FROM the chancery court of Lee county. HON. BAXTER McFARLAND Chancellor.

This is a bill by appellees, Annie E. Porter, for herself and as next friend of C. R. Porter and Lucien L. Porter, against T. J Ross, their guardian, and against W. C. Ross and Laura Porter, sureties on his bond, and against appellant, Mrs. E V. Ross, sole heir of S. H. Ross, deceased, another surety. The purpose of the bill is to obtain a decree against said sureties for certain sums due to each of the complainants by T. J. Ross, their guardian, he having squandered their funds. The bill recites that S. H. Ross died seized of a certain lot in the town of Verona, in Lee county, which, after his death E. V. Ross, his widow and sole heir, had sold and conveyed to V. C. Kincannon. The bill asks that this lot be subjected to complainant's debts, as having belonged to S. H. Ross at the time of his death. V. C. Kincannon is made a party defendant. The bill also seeks to subject to complainant's demand against their guardian and his sureties a certain tract of land in the country containing about sixty-five acres, and which appellant, Mrs. E. V. Ross, claims was the homestead of her husband at the time of his death, and descended to her free from liability to his debts. On the other hand, V. C. Kincannon, by his answer, avers that the lot in the town of Verona was the homestead of S. H. Ross at the time of his death, and as such, is exempt.

The facts in evidence touching the question of homestead, briefly stated, are as follows: In 1879 S. H. Ross was elected tax assessor of Lee county, and removed from his country place to Verona, intending, according to some of the testimony, to return when he should cease to be assessor. There is testimony tending to show that he removed to Verona because it was a railroad station, and he could better discharge the duties of his office, and also because his country home was in a part of the county thickly populated with negroes, and, on account of the perturbed political condition of the country, it was considered unsafe to leave his wife there alone. He purchased a house and lot in Verona, and lived in it with his wife. He was twice re-elected assessor, but, in 1887, ran for the office of treasurer, and was defeated. He thereupon determined to carry out his purpose of returning to his country home, and moved from his town place and rented it to another. After boarding awhile, in July, 1888, he went to the home of his wife's brother, in the country, about five miles from his own farm. Before leaving Verona, he had gone with his wife to his farm, which was then rented for the year, and arranged with his tenant to store on the place the share of the crops coming to him as landlord, and also for the surrender of possession to him in October, after the crops should have been gathered. While visiting at the home of his brother in law, his health, which was always delicate, grew rapidly worse, and he remained there ill until sometime in November, when he died. After his death, E. V. Ross, his widow, took possession of the farm, and was occupying it as her home when the bill in this case was filed.
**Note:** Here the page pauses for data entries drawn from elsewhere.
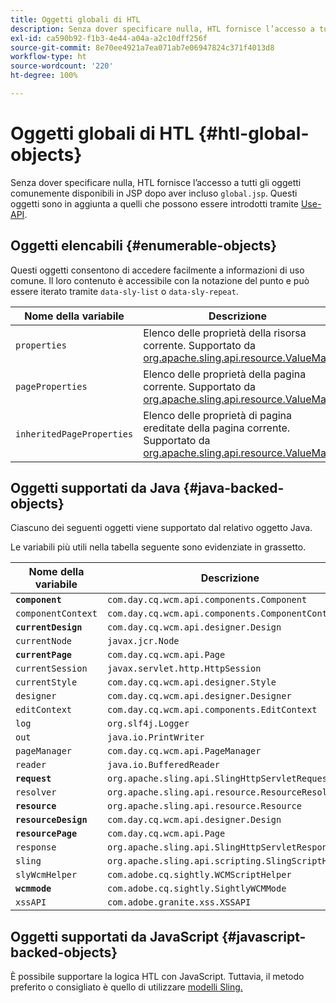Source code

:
 ```yaml
---
title: Oggetti globali di HTL
description: Senza dover specificare nulla, HTL fornisce l’accesso a tutti gli oggetti comunemente disponibili in JSP dopo aver incluso global.jsp.
exl-id: ca590b92-f1b3-4e44-a04a-a2c10dff256f
source-git-commit: 8e70ee4921a7ea071ab7e06947824c371f4013d8
workflow-type: ht
source-wordcount: '220'
ht-degree: 100%

---
```


# Oggetti globali di HTL {#htl-global-objects}

Senza dover specificare nulla, HTL fornisce l’accesso a tutti gli oggetti comunemente disponibili in JSP dopo aver incluso `global.jsp`. Questi oggetti sono in aggiunta a quelli che possono essere introdotti tramite [Use-API](use-api.md).

## Oggetti elencabili {#enumerable-objects}

Questi oggetti consentono di accedere facilmente a informazioni di uso comune. Il loro contenuto è accessibile con la notazione del punto e può essere iterato tramite `data-sly-list` o `data-sly-repeat`.

| Nome della variabile | Descrizione |
|--- |--- |
| `properties` | Elenco delle proprietà della risorsa corrente. Supportato da [org.apache.sling.api.resource.ValueMap](https://helpx.adobe.com/it/experience-manager/6-5/sites/developing/using/reference-materials/javadoc/org/apache/sling/api/resource/ValueMap.html) |
| `pageProperties` | Elenco delle proprietà della pagina corrente. Supportato da [org.apache.sling.api.resource.ValueMap](https://helpx.adobe.com/it/experience-manager/6-5/sites/developing/using/reference-materials/javadoc/org/apache/sling/api/resource/ValueMap.html) |
| `inheritedPageProperties` | Elenco delle proprietà di pagina ereditate della pagina corrente. Supportato da [org.apache.sling.api.resource.ValueMap](https://helpx.adobe.com/it/experience-manager/6-5/sites/developing/using/reference-materials/javadoc/org/apache/sling/api/resource/ValueMap.html) |

## Oggetti supportati da Java {#java-backed-objects}

Ciascuno dei seguenti oggetti viene supportato dal relativo oggetto Java.

Le variabili più utili nella tabella seguente sono evidenziate in grassetto.

| Nome della variabile | Descrizione |
|---|---|
| **`component`** | `com.day.cq.wcm.api.components.Component` |
| `componentContext` | `com.day.cq.wcm.api.components.ComponentContext` |
| **`currentDesign`** | `com.day.cq.wcm.api.designer.Design` |
| `currentNode` | `javax.jcr.Node` |
| **`currentPage`** | `com.day.cq.wcm.api.Page` |
| `currentSession` | `javax.servlet.http.HttpSession` |
| `currentStyle` | `com.day.cq.wcm.api.designer.Style` |
| `designer` | `com.day.cq.wcm.api.designer.Designer` |
| `editContext` | `com.day.cq.wcm.api.components.EditContext` |
| `log` | `org.slf4j.Logger` |
| `out` | `java.io.PrintWriter` |
| `pageManager` | `com.day.cq.wcm.api.PageManager` |
| `reader` | `java.io.BufferedReader` |
| **`request`** | `org.apache.sling.api.SlingHttpServletRequest` |
| `resolver` | `org.apache.sling.api.resource.ResourceResolver` |
| **`resource`** | `org.apache.sling.api.resource.Resource` |
| **`resourceDesign`** | `com.day.cq.wcm.api.designer.Design` |
| **`resourcePage`** | `com.day.cq.wcm.api.Page` |
| `response` | `org.apache.sling.api.SlingHttpServletResponse` |
| `sling` | `org.apache.sling.api.scripting.SlingScriptHelper` |
| `slyWcmHelper` | `com.adobe.cq.sightly.WCMScriptHelper` |
| **`wcmmode`** | `com.adobe.cq.sightly.SightlyWCMMode` |
| `xssAPI` | `com.adobe.granite.xss.XSSAPI` |

## Oggetti supportati da JavaScript {#javascript-backed-objects}

È possibile supportare la logica HTL con JavaScript. Tuttavia, il metodo preferito o consigliato è quello di utilizzare [modelli Sling.](https://sling.apache.org/documentation/bundles/models.html)

<!-- 

Comment Type: draft

<p> </p> 
<p>JS-specific context variables: These supply access to asynchronous implementations of all the Java objects listed below). To write HTL code that is portable to granite.js, you must use the variables provided by aem and sly, not the native Java variables.</p> 
<ul> 
 <li>wcm
  <ul> 
   <li>currentPage</li> 
   <li>nativePage: [com.day.cq.wcm.apiPage]</li> 
   <li>properties: {<i>enumerable</i>}</li> 
  </ul> </li> 
 <li>granite
  <ul> 
   <li>request
    <ul> 
     <li>parameters: {<i>enumerable</i>}</li> 
     <li>nativeRequest: [org.apache.sling.scripting.core.impl.helper.OnDemandReaderRequest]</li> 
     <li>pathInfo
      <ul> 
       <li>nativePathInfo: [SlingRequestPathInfo: path='/content/geometrixx/en/jcr:content/par/text', selectorString='null', extension='html', suffix='null']</li> 
      </ul> </li> 
    </ul> </li> 
   <li>resource
    <ul> 
     <li>nativeResource: [Paragraph, path=/content/geometrixx/en/jcr:content/par/text, type=wcm/foundation/components/text, cssClass=default, column=0/0, diffInfo=[null], resource=[JcrNodeResource, type=wcm/foundation/components/text, superType=null, path=/content/geometrixx/en/jcr:content/par/text]]</li> 
     <li>path: "/content/geometrixx/en/jcr:content/par/text"</li> 
     <li>properties: {sling:resourceType,jcr:created,jcr:lastModified,jcr:createdBy, textIsRich,jcr:lastModifiedBy,jcr:primaryType}</li> 
    </ul> </li> 
   <li>properties: {sling:resourceType,jcr:created,jcr:lastModified,jcr:createdBy, textIsRich,jcr:lastModifiedBy,jcr:primaryType}</li> 
  </ul> </li> 
</ul> 
<p>JS specific non-HTL related variables. Present due to JS-implementation. Generally not used in templating:</p> 
<ul> 
 <li>console: JS Object</li> 
 <li>exports: JS Object</li> 
 <li>module: JS Object</li> 
 <li>setImmediate: JS Function</li> 
 <li>setTimeout: JS Function</li> 
 <li>use: JS Function</li> 
</ul>
-->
On final hearing, the court was of the opinion that both homesteads had been abandoned, and subjected them to the debts of complainant. From this decree, Mrs. Ross and V. C. Kincannon appeal.

Decree affirmed and bill dismissed.

J. A. Blair and Brame & Alexander, for appellant, E. V. Ross.

If S H. Ross, by acquiring the home in town, lost the one in the country, he had reacquired the latter at the time of his death. One cannot assert a claim to two homesteads at the same time. It is not true, however, that one may not have two or more places, either of which he is entitled to call home. If Ross elected to make the place in town his homestead there was nothing about this that was irrevocable. Before any lien attached, or before a sale under execution, he could abandon the urban home and reacquire the rural. This, the evidence clearly shows, was done. We recognize that occupancy in some form or other is essential. A bare intent to occupy is insufficient; but preparation to occupy a homestead is often construed as equivalent to actual occupancy. It is not required that the exemptionist and all his family must be bodily on the premises before the homestead right accrues. Pedis possessio is not...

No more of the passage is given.